Records contained in a dataset:

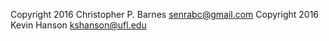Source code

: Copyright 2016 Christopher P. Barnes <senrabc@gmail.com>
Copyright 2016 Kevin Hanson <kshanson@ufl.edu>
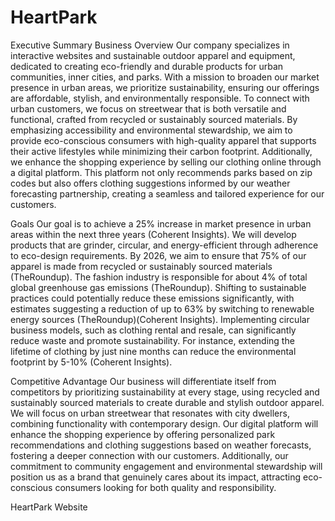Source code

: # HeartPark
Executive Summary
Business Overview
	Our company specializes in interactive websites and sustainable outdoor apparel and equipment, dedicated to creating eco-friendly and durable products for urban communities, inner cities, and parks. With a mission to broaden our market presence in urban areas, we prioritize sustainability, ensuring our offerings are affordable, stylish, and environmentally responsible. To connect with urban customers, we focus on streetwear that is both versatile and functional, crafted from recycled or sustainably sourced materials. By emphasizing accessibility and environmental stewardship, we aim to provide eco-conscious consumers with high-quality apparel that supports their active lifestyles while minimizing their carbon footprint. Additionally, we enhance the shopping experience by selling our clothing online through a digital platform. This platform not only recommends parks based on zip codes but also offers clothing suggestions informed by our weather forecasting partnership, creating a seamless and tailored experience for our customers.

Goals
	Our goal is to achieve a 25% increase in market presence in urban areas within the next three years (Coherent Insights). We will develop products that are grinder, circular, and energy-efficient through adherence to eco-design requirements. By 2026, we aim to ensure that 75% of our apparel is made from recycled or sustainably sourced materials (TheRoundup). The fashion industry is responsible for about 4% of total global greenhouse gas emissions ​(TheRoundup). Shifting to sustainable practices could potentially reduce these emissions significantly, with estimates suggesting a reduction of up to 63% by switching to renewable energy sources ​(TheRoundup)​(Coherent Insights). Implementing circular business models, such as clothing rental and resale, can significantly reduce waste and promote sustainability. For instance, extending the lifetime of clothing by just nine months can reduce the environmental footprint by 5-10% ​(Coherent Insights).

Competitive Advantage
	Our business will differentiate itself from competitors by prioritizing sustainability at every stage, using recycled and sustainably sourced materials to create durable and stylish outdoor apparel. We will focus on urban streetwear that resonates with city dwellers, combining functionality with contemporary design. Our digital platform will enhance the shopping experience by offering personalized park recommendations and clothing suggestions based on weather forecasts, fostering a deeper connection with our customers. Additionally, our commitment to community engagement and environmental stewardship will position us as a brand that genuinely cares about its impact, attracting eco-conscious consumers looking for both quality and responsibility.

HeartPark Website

_Your task_
Restate the lines above from the one containing "P. Barnes <senrabc@gmail.com>" through the one containing "Business Overview", inclusive, exactly and without pictures.

_Exercise answer_
: Copyright 2016 Christopher P. Barnes <senrabc@gmail.com>
Copyright 2016 Kevin Hanson <kshanson@ufl.edu>
Source code

: # HeartPark
Executive Summary
Business Overview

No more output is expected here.